Beginning with the line that holds "in action as" and ending with the last line below, repeat each line exactly, leaving any pictures out.

***** Listed records

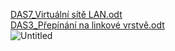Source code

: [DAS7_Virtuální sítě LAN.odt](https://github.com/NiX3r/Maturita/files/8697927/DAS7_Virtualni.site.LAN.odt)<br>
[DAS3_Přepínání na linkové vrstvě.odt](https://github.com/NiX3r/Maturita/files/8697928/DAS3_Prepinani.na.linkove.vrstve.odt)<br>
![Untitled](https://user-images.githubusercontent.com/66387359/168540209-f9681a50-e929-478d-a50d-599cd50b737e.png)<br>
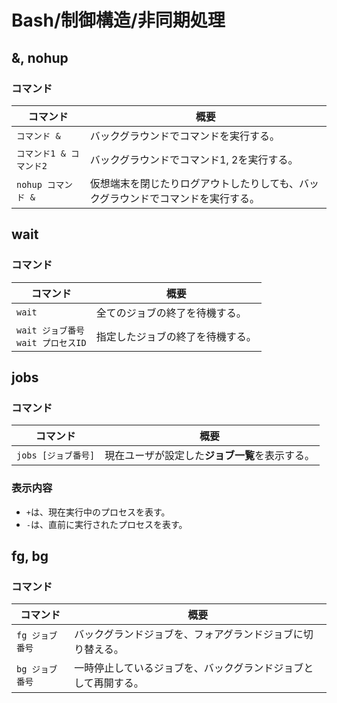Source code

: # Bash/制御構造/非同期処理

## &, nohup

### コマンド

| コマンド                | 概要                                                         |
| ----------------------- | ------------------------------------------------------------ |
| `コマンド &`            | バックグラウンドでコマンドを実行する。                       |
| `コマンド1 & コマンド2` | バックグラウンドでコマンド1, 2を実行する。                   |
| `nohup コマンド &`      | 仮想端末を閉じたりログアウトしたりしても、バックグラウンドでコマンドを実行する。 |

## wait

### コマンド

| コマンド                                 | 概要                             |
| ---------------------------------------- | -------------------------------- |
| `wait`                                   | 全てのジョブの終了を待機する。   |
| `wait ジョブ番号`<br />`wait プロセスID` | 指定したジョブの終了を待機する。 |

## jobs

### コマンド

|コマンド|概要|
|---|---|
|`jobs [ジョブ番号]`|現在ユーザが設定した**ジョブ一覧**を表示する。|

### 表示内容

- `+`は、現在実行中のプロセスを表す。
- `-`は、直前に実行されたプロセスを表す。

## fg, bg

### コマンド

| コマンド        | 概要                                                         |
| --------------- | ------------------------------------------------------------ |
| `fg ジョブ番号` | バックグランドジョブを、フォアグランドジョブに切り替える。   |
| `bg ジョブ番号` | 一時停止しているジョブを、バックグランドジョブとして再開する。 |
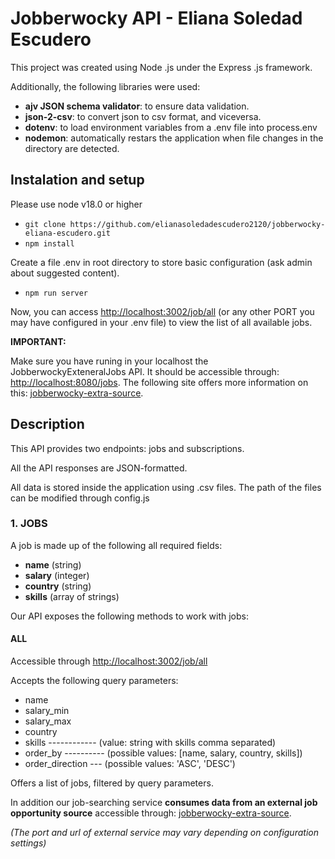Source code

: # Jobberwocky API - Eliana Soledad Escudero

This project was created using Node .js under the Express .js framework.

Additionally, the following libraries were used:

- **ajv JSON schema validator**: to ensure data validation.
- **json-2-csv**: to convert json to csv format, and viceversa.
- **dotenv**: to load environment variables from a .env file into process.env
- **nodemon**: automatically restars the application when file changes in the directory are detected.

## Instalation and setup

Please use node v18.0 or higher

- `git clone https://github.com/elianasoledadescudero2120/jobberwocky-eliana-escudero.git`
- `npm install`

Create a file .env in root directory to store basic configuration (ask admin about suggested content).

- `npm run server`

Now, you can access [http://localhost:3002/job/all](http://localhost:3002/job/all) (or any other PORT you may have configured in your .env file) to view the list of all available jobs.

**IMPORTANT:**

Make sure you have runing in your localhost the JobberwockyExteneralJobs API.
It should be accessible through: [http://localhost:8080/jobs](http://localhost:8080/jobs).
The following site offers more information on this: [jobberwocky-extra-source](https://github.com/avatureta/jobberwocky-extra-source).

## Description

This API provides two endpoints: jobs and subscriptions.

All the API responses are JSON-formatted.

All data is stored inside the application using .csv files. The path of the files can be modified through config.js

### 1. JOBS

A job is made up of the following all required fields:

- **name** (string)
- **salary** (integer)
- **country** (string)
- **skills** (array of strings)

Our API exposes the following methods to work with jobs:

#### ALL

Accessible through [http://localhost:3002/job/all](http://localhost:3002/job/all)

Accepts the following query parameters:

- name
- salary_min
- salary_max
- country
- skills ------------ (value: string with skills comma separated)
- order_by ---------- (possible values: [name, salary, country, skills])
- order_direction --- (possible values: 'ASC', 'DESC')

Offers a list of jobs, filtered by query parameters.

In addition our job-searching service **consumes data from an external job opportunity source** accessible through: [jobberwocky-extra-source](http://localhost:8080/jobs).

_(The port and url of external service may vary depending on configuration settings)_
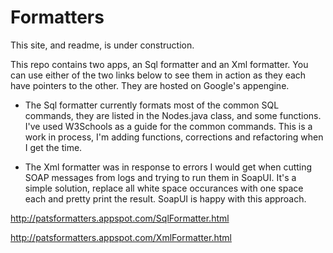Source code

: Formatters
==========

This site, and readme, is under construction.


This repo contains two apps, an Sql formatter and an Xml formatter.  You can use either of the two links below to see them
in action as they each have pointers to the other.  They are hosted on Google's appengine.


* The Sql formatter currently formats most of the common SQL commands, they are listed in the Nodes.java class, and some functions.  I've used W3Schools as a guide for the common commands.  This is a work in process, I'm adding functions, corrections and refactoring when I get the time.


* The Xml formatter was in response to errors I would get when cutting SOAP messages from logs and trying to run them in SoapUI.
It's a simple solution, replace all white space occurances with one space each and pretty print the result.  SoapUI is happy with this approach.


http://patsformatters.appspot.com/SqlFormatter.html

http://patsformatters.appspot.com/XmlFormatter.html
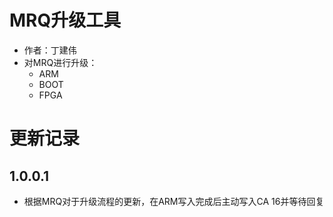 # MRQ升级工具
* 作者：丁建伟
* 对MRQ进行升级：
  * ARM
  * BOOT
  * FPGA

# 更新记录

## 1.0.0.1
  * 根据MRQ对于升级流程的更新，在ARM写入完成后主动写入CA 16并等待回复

**********

## Task answer
in action as they each have pointers to the other.  They are hosted on Google's appengine.


* The Sql formatter currently formats most of the common SQL commands, they are listed in the Nodes.java class, and some functions.  I've used W3Schools as a guide for the common commands.  This is a work in process, I'm adding functions, corrections and refactoring when I get the time.


* The Xml formatter was in response to errors I would get when cutting SOAP messages from logs and trying to run them in SoapUI.
It's a simple solution, replace all white space occurances with one space each and pretty print the result.  SoapUI is happy with this approach.


http://patsformatters.appspot.com/SqlFormatter.html

http://patsformatters.appspot.com/XmlFormatter.html
 # MRQ升级工具
* 作者：丁建伟
* 对MRQ进行升级：
  * ARM
  * BOOT
  * FPGA

# 更新记录

## 1.0.0.1
  * 根据MRQ对于升级流程的更新，在ARM写入完成后主动写入CA 16并等待回复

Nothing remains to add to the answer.